You know what’s going to happen? NOTHING.

The way people have behaved, even threatening FCC Commissioner Ajit Pai and his family, you’d think there’d be chaos in the streets. In fact, a security threat interrupted the proceedings:

2015 Net Neutrality

Okay, so the first question is what are the rules that Obama’s administration passed? Back in 2014, Obama pushed the agency “to impose upon internet service providers a creaky regulatory framework called ‘Title II,’ which was designed in the 1930s to tame the Ma Bell telephone monopoly.” This meant that broadband providers had to treat all traffic equally so they could not block or slow content or provide better speeds for certain websites.

FCC Commissioner Ajit Pai sat on the board at the time and he voted no. He was disappointed that the board “chose micromanagement over markets.” He was correct as he points out in his Wall Street Journal op-ed:

This burdensome regulation has failed consumers and businesses alike. In the two years after the FCC’s decision, broadband network investment dropped more than 5.6%—the first time a decline has happened outside of a recession. If the current rules are left in place, millions of Americans who are on the wrong side of the digital divide would have to wait years to get more broadband.

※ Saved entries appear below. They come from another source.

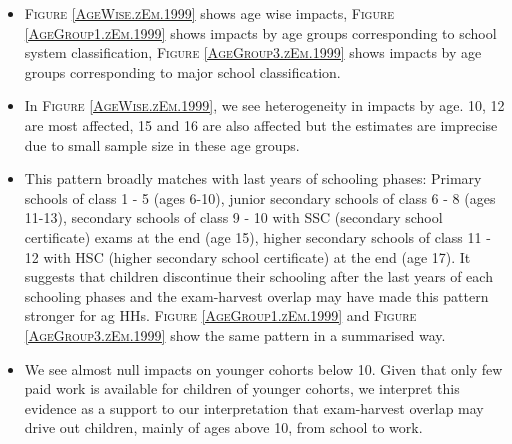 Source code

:\begin{itemize}
\vspace{1.0ex}\setlength{\itemsep}{1.0ex}\setlength{\baselineskip}{12pt}
\item	\textsc{\footnotesize Figure \ref{AgeWise.zEm.1999}} shows age wise impacts, \textsc{\footnotesize Figure \ref{AgeGroup1.zEm.1999}} shows impacts by age groups corresponding to school system classification, \textsc{\footnotesize Figure \ref{AgeGroup3.zEm.1999}} shows impacts by age groups corresponding to major school classification. 
\item	In \textsc{\footnotesize Figure \ref{AgeWise.zEm.1999}}, we see heterogeneity in impacts by age. 10, 12 are most affected, 15 and 16 are also affected but the estimates are imprecise due to small sample size in these age groups.
\item	This pattern broadly matches with last years of schooling phases: Primary schools of class 1 - 5 (ages 6-10), junior secondary schools of class 6 - 8 (ages 11-13), secondary schools of class 9 - 10 with SSC (secondary school certificate) exams at the end (age 15), higher secondary schools of class 11 - 12 with HSC (higher secondary school certificate) at the end (age 17). It suggests that children discontinue their schooling after the last years of each schooling phases and the exam-harvest overlap may have made this pattern stronger for ag HHs. \textsc{\footnotesize Figure \ref{AgeGroup1.zEm.1999}} and \textsc{\footnotesize Figure \ref{AgeGroup3.zEm.1999}} show the same pattern in a summarised way.
\item	We see almost null impacts on younger cohorts below 10. Given that only few paid work is available for children of younger cohorts, we interpret this evidence as a support to our interpretation that exam-harvest overlap may drive out children, mainly of ages above 10, from school to work. 
\end{itemize}


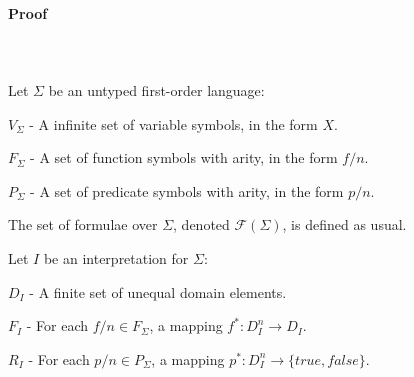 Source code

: \documentclass[letterpaper]{article}
\newenvironment{packed_itemize}{
\vspace*{-0.2em}
\begin{itemize}
\setlength{\partopsep}{0pt}
\setlength{\itemsep}{1pt}
\setlength{\parskip}{0pt}
\setlength{\parsep}{0pt}
}{\end{itemize}}
\newcommand{\true}{{\mathit{true}}}
\newcommand{\false}{{\mathit{false}}}
\begin{document}
\paragraph{Proof}
~\\
~\\
Let $\Sigma$ be an untyped first-order language:
\begin{packed_itemize}
\item $V_\Sigma$ - A infinite set of variable symbols, in the form $X$.
\item $F_\Sigma$ - A set of function symbols with arity, in the form $f/n$.
\item $P_\Sigma$ - A set of predicate symbols with arity, in the form $p/n$.
\end{packed_itemize}
The set of formulae over $\Sigma$, denoted $\mathcal{F}(\Sigma)$, is defined as usual. 

\noindent
Let $I$ be an interpretation for $\Sigma$:
\begin{packed_itemize}
\item $D_I$ - A finite set of unequal domain elements.
\item $F_I$ - For each $f/n \in F_\Sigma$, a mapping $f^*: D_I^n \rightarrow D_I$.
\item $R_I$ - For each $p/n \in P_\Sigma$, a mapping $p^*: D_I^n \rightarrow \{\true,\false\}$.
\end{packed_itemize}
\end{document}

The effect has been particularly serious for smaller internet service providers. They don’t have the time, money or lawyers to cut through a thicket of complex rules. The Wireless Internet Service Providers Association, which represents small fixed wireless companies that generally operate in rural America, found that more than 80% of its members “incurred additional expense in complying with the Title II rules, had delayed or reduced network expansion, had delayed or reduced services and had allocated budget to comply with the rules.” They aren’t alone. Other small companies have told the FCC that these regulations have forced them to cancel, delay or curtail upgrades to their fiber networks.

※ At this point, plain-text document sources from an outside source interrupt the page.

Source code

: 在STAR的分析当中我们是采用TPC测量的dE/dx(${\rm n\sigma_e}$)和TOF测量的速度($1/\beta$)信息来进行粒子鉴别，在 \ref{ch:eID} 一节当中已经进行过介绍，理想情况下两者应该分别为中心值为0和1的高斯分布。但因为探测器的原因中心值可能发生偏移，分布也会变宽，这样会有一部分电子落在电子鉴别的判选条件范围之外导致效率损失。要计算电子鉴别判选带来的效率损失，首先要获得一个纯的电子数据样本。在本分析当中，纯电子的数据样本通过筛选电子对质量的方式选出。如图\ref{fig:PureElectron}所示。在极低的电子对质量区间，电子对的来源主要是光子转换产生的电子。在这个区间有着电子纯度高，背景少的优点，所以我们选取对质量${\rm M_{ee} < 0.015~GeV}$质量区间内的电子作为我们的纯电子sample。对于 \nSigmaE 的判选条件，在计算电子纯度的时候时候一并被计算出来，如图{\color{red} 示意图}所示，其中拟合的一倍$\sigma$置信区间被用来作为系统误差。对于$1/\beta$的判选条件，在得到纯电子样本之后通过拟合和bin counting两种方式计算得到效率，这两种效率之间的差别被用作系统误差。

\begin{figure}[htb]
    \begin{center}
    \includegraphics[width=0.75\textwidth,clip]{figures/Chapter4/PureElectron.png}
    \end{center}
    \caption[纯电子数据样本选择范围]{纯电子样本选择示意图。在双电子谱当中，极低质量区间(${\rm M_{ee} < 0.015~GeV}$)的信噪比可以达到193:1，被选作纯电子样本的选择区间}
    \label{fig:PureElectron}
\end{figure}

The rules also slowed a company from introducing new services due to fear of non-compliance. A major company shelved an idea for “its out-of-home Wi-Fi network” because those in charge did not know if the FCC would approve. Last May, Pai heard from 19 municipal internet service providers (city-owned nonprofits) that had to “often delay or hold off from rolling out a new feature or service because we cannot afford to deal with a potential complaint and enforcement action.”

Pai’s Rules

The burden on people and companies, the market overall, led Pai to develop new rules that concentrate on transparency. The way that people have acted online today you’d think that Pai just ordered the end of the world. He did not (emphasis mine):

This is why I’m proposing today that my colleagues at the Federal Communications Commission repeal President Obama’s heavy-handed internet regulations. Instead the FCC simply would require internet service providers to be transparent so that consumers can buy the plan that’s best for them. And entrepreneurs and other small businesses would have the technical information they need to innovate. The Federal Trade Commission would police ISPs, protect consumers and promote competition, just as it did before 2015. Instead of being flyspecked by lawyers and bureaucrats, the internet would once again thrive under engineers and entrepreneurs.

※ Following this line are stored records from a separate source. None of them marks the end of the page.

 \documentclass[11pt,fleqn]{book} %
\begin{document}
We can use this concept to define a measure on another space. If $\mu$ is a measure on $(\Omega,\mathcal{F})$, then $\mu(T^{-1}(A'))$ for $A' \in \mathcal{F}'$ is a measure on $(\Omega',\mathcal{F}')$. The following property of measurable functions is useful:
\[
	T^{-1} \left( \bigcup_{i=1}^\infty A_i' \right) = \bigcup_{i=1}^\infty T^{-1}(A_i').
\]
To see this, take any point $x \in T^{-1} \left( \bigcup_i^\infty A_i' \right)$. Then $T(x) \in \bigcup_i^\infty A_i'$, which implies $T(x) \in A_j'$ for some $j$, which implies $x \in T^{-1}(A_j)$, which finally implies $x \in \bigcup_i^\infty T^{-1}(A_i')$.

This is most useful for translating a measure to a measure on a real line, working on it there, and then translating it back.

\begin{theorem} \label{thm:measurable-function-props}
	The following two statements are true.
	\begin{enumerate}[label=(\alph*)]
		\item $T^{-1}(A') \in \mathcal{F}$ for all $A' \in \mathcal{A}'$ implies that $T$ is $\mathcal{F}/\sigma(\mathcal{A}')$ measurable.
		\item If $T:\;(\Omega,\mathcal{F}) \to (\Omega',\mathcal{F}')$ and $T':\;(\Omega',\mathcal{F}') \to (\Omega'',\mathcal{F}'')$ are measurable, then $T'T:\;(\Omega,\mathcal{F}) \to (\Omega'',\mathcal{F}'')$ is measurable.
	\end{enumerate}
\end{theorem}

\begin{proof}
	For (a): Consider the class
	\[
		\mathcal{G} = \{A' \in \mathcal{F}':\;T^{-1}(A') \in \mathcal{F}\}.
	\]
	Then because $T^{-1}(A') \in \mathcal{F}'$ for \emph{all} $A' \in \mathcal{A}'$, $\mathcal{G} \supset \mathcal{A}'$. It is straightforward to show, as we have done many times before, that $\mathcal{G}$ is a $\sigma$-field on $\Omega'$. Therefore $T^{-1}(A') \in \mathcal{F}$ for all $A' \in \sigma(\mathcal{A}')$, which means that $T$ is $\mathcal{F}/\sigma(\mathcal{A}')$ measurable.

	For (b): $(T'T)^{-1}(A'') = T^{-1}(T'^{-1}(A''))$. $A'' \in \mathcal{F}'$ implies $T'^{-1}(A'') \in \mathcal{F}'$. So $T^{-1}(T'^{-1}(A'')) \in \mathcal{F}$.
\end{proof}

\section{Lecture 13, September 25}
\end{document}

You know what’s so great about the free market? Competition. Power of the consumer. This means those companies have to tell you if they plan on throttling Netflix or make you pay for certain sites. The companies HAVE to tell you everything you’re signing up for.

Jon Leibowitz, a former employee at the FTC, wrote in WSJ:

That’s because the FCC plan would restore power to police the internet to the Federal Trade Commission. The FTC, my former agency, is an experienced cop on the beat in this area. It protected internet users from unfair, deceptive and anticompetitive practices for the two decades before the FCC’s 2015 rule, which removed its jurisdiction.

Consider the core principles of net neutrality, which I have long supported: unfettered access of the entire (lawful) internet and transparency about broadband providers’ practices. The FTC worked on those issues for years. In 2000, it conditioned AOL’s acquisition of Time Warner on the combined company’s commitment to treat competing internet providers operating on its network fairly.

Leibowitz continued (emphasis mine):

With its authority restored—and assuming the agency prevails in a challenge to its power pending in a federal appellate court, as is likely—the FTC can hold internet providers to their public promises to maintain an open internet. Every major broadband provider has committed not to block, throttle or unfairly discriminate against lawful content. The FCC’s plan would compel providers to give customers clear and detailed information about their practices—commitments both the FTC and state attorneys general will be able to enforce, since false public disclosures violate the law.

In other words, you can still do everything you did before!